→ The problem: Write out the full listing again. Make no alterations.

[Start of section]

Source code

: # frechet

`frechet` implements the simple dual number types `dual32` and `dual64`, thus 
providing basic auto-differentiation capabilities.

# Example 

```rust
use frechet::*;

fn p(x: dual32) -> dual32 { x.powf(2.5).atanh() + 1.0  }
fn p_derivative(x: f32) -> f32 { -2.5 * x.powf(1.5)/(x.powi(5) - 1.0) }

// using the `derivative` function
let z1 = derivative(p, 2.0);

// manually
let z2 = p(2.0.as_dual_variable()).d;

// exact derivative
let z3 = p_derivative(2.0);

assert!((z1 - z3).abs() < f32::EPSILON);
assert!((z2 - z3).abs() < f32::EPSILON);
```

[End of section]

→ Written response:
Source code

: # frechet

`frechet` implements the simple dual number types `dual32` and `dual64`, thus 
providing basic auto-differentiation capabilities.

# Example 

```rust
use frechet::*;

fn p(x: dual32) -> dual32 { x.powf(2.5).atanh() + 1.0  }
fn p_derivative(x: f32) -> f32 { -2.5 * x.powf(1.5)/(x.powi(5) - 1.0) }

// using the `derivative` function
let z1 = derivative(p, 2.0);

// manually
let z2 = p(2.0.as_dual_variable()).d;

// exact derivative
let z3 = p_derivative(2.0);

assert!((z1 - z3).abs() < f32::EPSILON);
assert!((z2 - z3).abs() < f32::EPSILON);
```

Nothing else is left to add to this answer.